[Plain-text document sources]
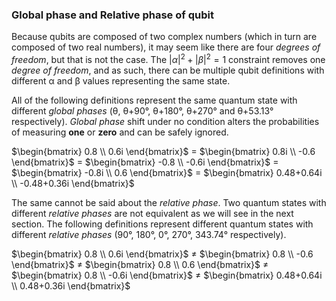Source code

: ### Global phase and Relative phase of qubit

Because qubits are composed of two complex numbers (which in turn are composed of two real 
numbers), it may seem like there are four *degrees of freedom*, but that is not the case.
The $`\left|\alpha\right|^2 + \left|\beta\right|^2 = 1`$
constraint removes one *degree of freedom*, and as such, there can be multiple qubit definitions 
with different α and β values representing the same state.

All of the following definitions represent the same quantum state with different *global phases* 
(θ, θ+90°, θ+180°, θ+270° and θ+53.13° respectively). *Global phase* shift under no condition
alters the probabilities of measuring **one** or **zero** and can be safely ignored.

$`\begin{bmatrix} 0.8 \\ 0.6i \end{bmatrix}`$
\=
$`\begin{bmatrix} 0.8i \\ -0.6 \end{bmatrix}`$
\=
$`\begin{bmatrix} -0.8 \\ -0.6i \end{bmatrix}`$
\=
$`\begin{bmatrix} -0.8i \\ 0.6 \end{bmatrix}`$
\=
$`\begin{bmatrix} 0.48+0.64i \\ -0.48+0.36i \end{bmatrix}`$

The same cannot be said about the *relative phase*. Two quantum states with different *relative
phases* are not equivalent as we will see in the next section. The following definitions represent
different quantum states with different *relative phases* (90°, 180°, 0°, 270°, 343.74° 
respectively).

$`\begin{bmatrix} 0.8 \\ 0.6i \end{bmatrix}`$
≠
$`\begin{bmatrix} 0.8 \\ -0.6 \end{bmatrix}`$
≠
$`\begin{bmatrix} 0.8 \\ 0.6 \end{bmatrix}`$
≠
$`\begin{bmatrix} 0.8 \\ -0.6i \end{bmatrix}`$
≠
$`\begin{bmatrix} 0.48+0.64i \\ 0.48+0.36i \end{bmatrix}`$
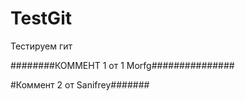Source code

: # TestGit
Тестируем гит

########КОММЕНТ 1  от 1 Morfg###############

#Коммент 2 от Sanifrey#######
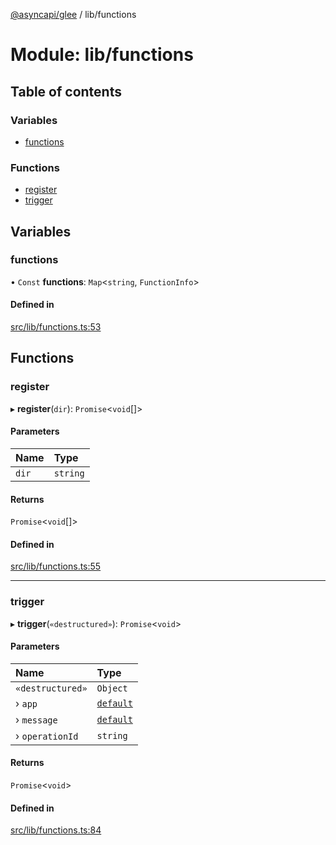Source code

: [@asyncapi/glee](../README.md) / lib/functions

# Module: lib/functions

## Table of contents

### Variables

- [functions](lib_functions.md#functions)

### Functions

- [register](lib_functions.md#register)
- [trigger](lib_functions.md#trigger)

## Variables

### functions

• `Const` **functions**: `Map`<`string`, `FunctionInfo`\>

#### Defined in

[src/lib/functions.ts:53](https://github.com/asyncapi/glee/blob/42c5a07/src/lib/functions.ts#L53)

## Functions

### register

▸ **register**(`dir`): `Promise`<`void`[]\>

#### Parameters

| Name | Type |
| :------ | :------ |
| `dir` | `string` |

#### Returns

`Promise`<`void`[]\>

#### Defined in

[src/lib/functions.ts:55](https://github.com/asyncapi/glee/blob/42c5a07/src/lib/functions.ts#L55)

___

### trigger

▸ **trigger**(`«destructured»`): `Promise`<`void`\>

#### Parameters

| Name | Type |
| :------ | :------ |
| `«destructured»` | `Object` |
| › `app` | [`default`](../classes/lib_glee.default.md) |
| › `message` | [`default`](../classes/lib_message.default.md) |
| › `operationId` | `string` |

#### Returns

`Promise`<`void`\>

#### Defined in

[src/lib/functions.ts:84](https://github.com/asyncapi/glee/blob/42c5a07/src/lib/functions.ts#L84)
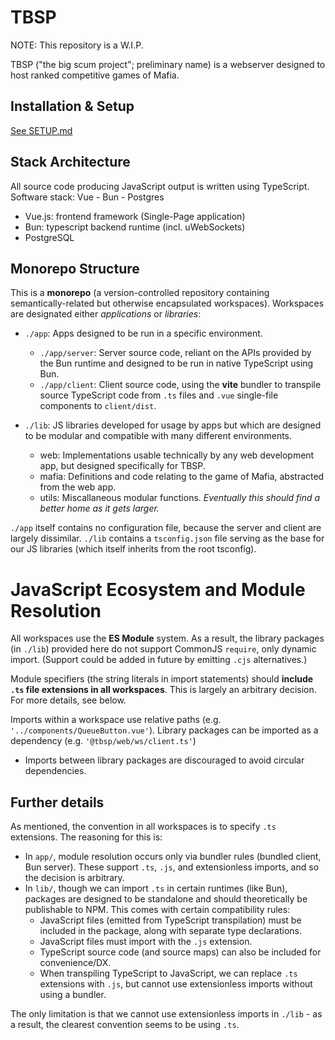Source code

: # TBSP

NOTE: This repository is a W.I.P.

TBSP ("the big scum project"; preliminary name) is a webserver designed to host
ranked competitive games of Mafia.

## Installation & Setup

[See SETUP.md](./SETUP.md)

## Stack Architecture

All source code producing JavaScript output is written using TypeScript.
Software stack: Vue - Bun - Postgres

- Vue.js: frontend framework (Single-Page application)
- Bun: typescript backend runtime (incl. uWebSockets)
- PostgreSQL

## Monorepo Structure

This is a **monorepo** (a version-controlled repository containing
semantically-related but otherwise encapsulated workspaces). Workspaces are
designated either _applications_ or _libraries_:

- `./app`: Apps designed to be run in a specific environment.
  - `./app/server`: Server source code, reliant on the APIs provided by the Bun
    runtime and designed to be run in native TypeScript using Bun.
  - `./app/client`: Client source code, using the **vite** bundler to transpile
    source TypeScript code from `.ts` files and `.vue` single-file components to
    `client/dist`.

- `./lib`: JS libraries developed for usage by apps but which are designed to be
  modular and compatible with many different environments.
  - web: Implementations usable technically by any web development app, but
    designed specifically for TBSP.
  - mafia: Definitions and code relating to the game of Mafia, abstracted from
    the web app.
  - utils: Miscallaneous modular functions. _Eventually this should find a
    better home as it gets larger._

`./app` itself contains no configuration file, because the server and client are
largely dissimilar. `./lib` contains a `tsconfig.json` file serving as the base
for our JS libraries (which itself inherits from the root tsconfig).

# JavaScript Ecosystem and Module Resolution

All workspaces use the **ES Module** system. As a result, the library packages
(in `./lib`) provided here do not support CommonJS `require`, only dynamic
import. (Support could be added in future by emitting `.cjs` alternatives.)

Module specifiers (the string literals in import statements) should **include
`.ts` file extensions in all workspaces**. This is largely an arbitrary
decision. For more details, see below.

Imports within a workspace use relative paths (e.g.
`'../components/QueueButton.vue'`). Library packages can be imported as a
dependency (e.g. `'@tbsp/web/ws/client.ts'`)

- Imports between library packages are discouraged to avoid circular
  dependencies.

## Further details

As mentioned, the convention in all workspaces is to specify `.ts` extensions.
The reasoning for this is:

- In `app/`, module resolution occurs only via bundler rules (bundled client,
  Bun server). These support `.ts`, `.js`, and extensionless imports, and so the
  decision is arbitrary.
- In `lib/`, though we can import `.ts` in certain runtimes (like Bun), packages
  are designed to be standalone and should theoretically be publishable to NPM.
  This comes with certain compatibility rules:
  - JavaScript files (emitted from TypeScript transpilation) must be included in
    the package, along with separate type declarations.
  - JavaScript files must import with the `.js` extension.
  - TypeScript source code (and source maps) can also be included for
    convenience/DX.
  - When transpiling TypeScript to JavaScript, we can replace `.ts` extensions
    with `.js`, but cannot use extensionless imports without using a bundler.

The only limitation is that we cannot use extensionless imports in `./lib` - as
a result, the clearest convention seems to be using `.ts`.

=== Directions for this task ===
The answer must be every line of the records that holds the string "client".

=== Response below ===
  - `./app/client`: Client source code, using the **vite** bundler to transpile
    `client/dist`.
`./app` itself contains no configuration file, because the server and client are
dependency (e.g. `'@tbsp/web/ws/client.ts'`)
- In `app/`, module resolution occurs only via bundler rules (bundled client,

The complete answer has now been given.